» **What the task asks**
The records that follow need to be printed exactly. Leave out each image.

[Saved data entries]
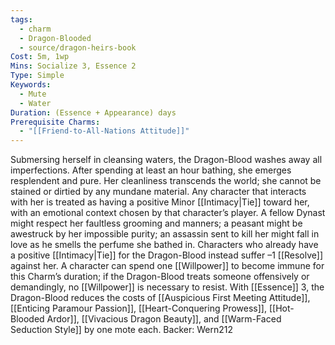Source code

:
 ```yaml
---
tags:
  - charm
  - Dragon-Blooded
  - source/dragon-heirs-book
Cost: 5m, 1wp
Mins: Socialize 3, Essence 2
Type: Simple
Keywords:
  - Mute
  - Water
Duration: (Essence + Appearance) days
Prerequisite Charms:
  - "[[Friend-to-All-Nations Attitude]]"
---
```

Submersing herself in cleansing waters, the Dragon-Blood washes away all imperfections. After spending at least an hour bathing, she emerges resplendent and pure. Her cleanliness transcends the world; she cannot be stained or dirtied by any mundane material. Any character that interacts with her is treated as having a positive Minor [[Intimacy|Tie]] toward her, with an emotional context chosen by that character’s player. A fellow Dynast might respect her faultless grooming and manners; a peasant might be awestruck by her impossible purity; an assassin sent to kill her might fall in love as he smells the perfume she bathed in. Characters who already have a positive [[Intimacy|Tie]] for the Dragon-Blood instead suffer –1 [[Resolve]] against her. A character can spend one [[Willpower]] to become immune for this Charm’s duration; if the Dragon-Blood treats someone offensively or demandingly, no [[Willpower]] is necessary to resist.
With [[Essence]] 3, the Dragon-Blood reduces the costs of [[Auspicious First Meeting Attitude]], [[Enticing Paramour Passion]], [[Heart-Conquering Prowess]], [[Hot-Blooded Ardor]], [[Vivacious Dragon Beauty]], and [[Warm-Faced Seduction Style]] by one mote each.
Backer: Wern212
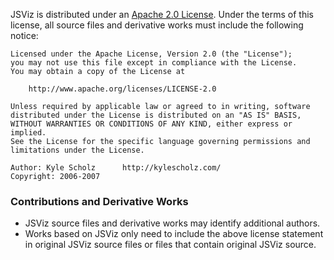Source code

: JSViz is distributed under an [Apache 2.0 License](http://www.apache.org/licenses/LICENSE-2.0). Under the terms of this license, all source files and derivative works must include the following notice:

```
Licensed under the Apache License, Version 2.0 (the "License");
you may not use this file except in compliance with the License.
You may obtain a copy of the License at

    http://www.apache.org/licenses/LICENSE-2.0

Unless required by applicable law or agreed to in writing, software
distributed under the License is distributed on an "AS IS" BASIS,
WITHOUT WARRANTIES OR CONDITIONS OF ANY KIND, either express or implied.
See the License for the specific language governing permissions and
limitations under the License.

Author: Kyle Scholz      http://kylescholz.com/
Copyright: 2006-2007
```

### Contributions and Derivative Works ###

  * JSViz source files and derivative works may identify additional authors.
  * Works based on JSViz only need to include the above license statement in original JSViz source files or files that contain original JSViz source.
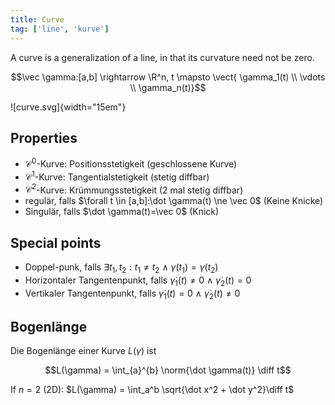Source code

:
 ```yaml
---
title: Curve
tag: ['line', 'kurve']
---
```


A curve is a generalization of a line, in that its curvature need not be zero.


$$\vec \gamma:[a,b] \rightarrow \R^n, t \mapsto \vect{ \gamma_1(t) \\ \vdots \\ \gamma_n(t)}$$


![curve.svg]{width="15em"}


## Properties

* $\mathcal C^0$-Kurve: Positionsstetigkeit (geschlossene Kurve)
* $\mathcal C^1$-Kurve: Tangentialstetigkeit (stetig diffbar)
* $\mathcal C^2$-Kurve: Krümmungsstetigkeit (2 mal stetig diffbar)
* regulär, falls $\forall t \in [a,b]:\dot \gamma(t) \ne \vec 0$ (Keine Knicke)
* Singulär, falls $\dot \gamma(t)=\vec 0$ (Knick)


## Special points
* Doppel-punk, falls $\exists t_1,t_2:t_1 \ne t_2 \ \land \ \gamma(t_1)=\gamma(t_2)$
* Horizontaler Tangentenpunkt, falls $\dot \gamma_1(t) \ne 0 \ \land \ \dot \gamma_2(t)=0$
* Vertikaler Tangentenpunkt, falls $\dot \gamma_1(t) = 0 \ \land \ \dot \gamma_2(t) \ne 0$


## Bogenlänge
Die Bogenlänge einer Kurve $L(\gamma)$ ist 

$$L(\gamma) = \int_{a}^{b} \norm{\dot \gamma(t)} \diff t$$ 


If $n = 2$ (2D): $L(\gamma) = \int_a^b \sqrt{\dot x^2 + \dot y^2}\diff t$


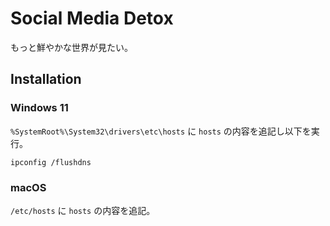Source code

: # Social Media Detox

もっと鮮やかな世界が見たい。

## Installation

### Windows 11

`%SystemRoot%\System32\drivers\etc\hosts` に `hosts` の内容を追記し以下を実行。

```
ipconfig /flushdns
```

### macOS

`/etc/hosts` に `hosts` の内容を追記。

» **Result for this task**
Source code

:
 ```yaml
---
tags:
  - charm
  - Dragon-Blooded
  - source/dragon-heirs-book
Cost: 5m, 1wp
Mins: Socialize 3, Essence 2
Type: Simple
Keywords:
  - Mute
  - Water
Duration: (Essence + Appearance) days
Prerequisite Charms:
  - "[[Friend-to-All-Nations Attitude]]"
---
```

Submersing herself in cleansing waters, the Dragon-Blood washes away all imperfections. After spending at least an hour bathing, she emerges resplendent and pure. Her cleanliness transcends the world; she cannot be stained or dirtied by any mundane material. Any character that interacts with her is treated as having a positive Minor [[Intimacy|Tie]] toward her, with an emotional context chosen by that character’s player. A fellow Dynast might respect her faultless grooming and manners; a peasant might be awestruck by her impossible purity; an assassin sent to kill her might fall in love as he smells the perfume she bathed in. Characters who already have a positive [[Intimacy|Tie]] for the Dragon-Blood instead suffer –1 [[Resolve]] against her. A character can spend one [[Willpower]] to become immune for this Charm’s duration; if the Dragon-Blood treats someone offensively or demandingly, no [[Willpower]] is necessary to resist.
With [[Essence]] 3, the Dragon-Blood reduces the costs of [[Auspicious First Meeting Attitude]], [[Enticing Paramour Passion]], [[Heart-Conquering Prowess]], [[Hot-Blooded Ardor]], [[Vivacious Dragon Beauty]], and [[Warm-Faced Seduction Style]] by one mote each.
Backer: Wern212
Source code

: JSViz is distributed under an [Apache 2.0 License](http://www.apache.org/licenses/LICENSE-2.0). Under the terms of this license, all source files and derivative works must include the following notice:

```
Licensed under the Apache License, Version 2.0 (the "License");
you may not use this file except in compliance with the License.
You may obtain a copy of the License at

    http://www.apache.org/licenses/LICENSE-2.0

Unless required by applicable law or agreed to in writing, software
distributed under the License is distributed on an "AS IS" BASIS,
WITHOUT WARRANTIES OR CONDITIONS OF ANY KIND, either express or implied.
See the License for the specific language governing permissions and
limitations under the License.

Author: Kyle Scholz      http://kylescholz.com/
Copyright: 2006-2007
```

### Contributions and Derivative Works ###

  * JSViz source files and derivative works may identify additional authors.
  * Works based on JSViz only need to include the above license statement in original JSViz source files or files that contain original JSViz source.
Source code

:
 ```yaml
---
title: Curve
tag: ['line', 'kurve']
---
```


A curve is a generalization of a line, in that its curvature need not be zero.


$$\vec \gamma:[a,b] \rightarrow \R^n, t \mapsto \vect{ \gamma_1(t) \\ \vdots \\ \gamma_n(t)}$$


![curve.svg]{width="15em"}


## Properties

* $\mathcal C^0$-Kurve: Positionsstetigkeit (geschlossene Kurve)
* $\mathcal C^1$-Kurve: Tangentialstetigkeit (stetig diffbar)
* $\mathcal C^2$-Kurve: Krümmungsstetigkeit (2 mal stetig diffbar)
* regulär, falls $\forall t \in [a,b]:\dot \gamma(t) \ne \vec 0$ (Keine Knicke)
* Singulär, falls $\dot \gamma(t)=\vec 0$ (Knick)


## Special points
* Doppel-punk, falls $\exists t_1,t_2:t_1 \ne t_2 \ \land \ \gamma(t_1)=\gamma(t_2)$
* Horizontaler Tangentenpunkt, falls $\dot \gamma_1(t) \ne 0 \ \land \ \dot \gamma_2(t)=0$
* Vertikaler Tangentenpunkt, falls $\dot \gamma_1(t) = 0 \ \land \ \dot \gamma_2(t) \ne 0$


## Bogenlänge
Die Bogenlänge einer Kurve $L(\gamma)$ ist 

$$L(\gamma) = \int_{a}^{b} \norm{\dot \gamma(t)} \diff t$$ 


If $n = 2$ (2D): $L(\gamma) = \int_a^b \sqrt{\dot x^2 + \dot y^2}\diff t$


Source code

: # Social Media Detox

もっと鮮やかな世界が見たい。

## Installation

### Windows 11

`%SystemRoot%\System32\drivers\etc\hosts` に `hosts` の内容を追記し以下を実行。

```
ipconfig /flushdns
```

### macOS

`/etc/hosts` に `hosts` の内容を追記。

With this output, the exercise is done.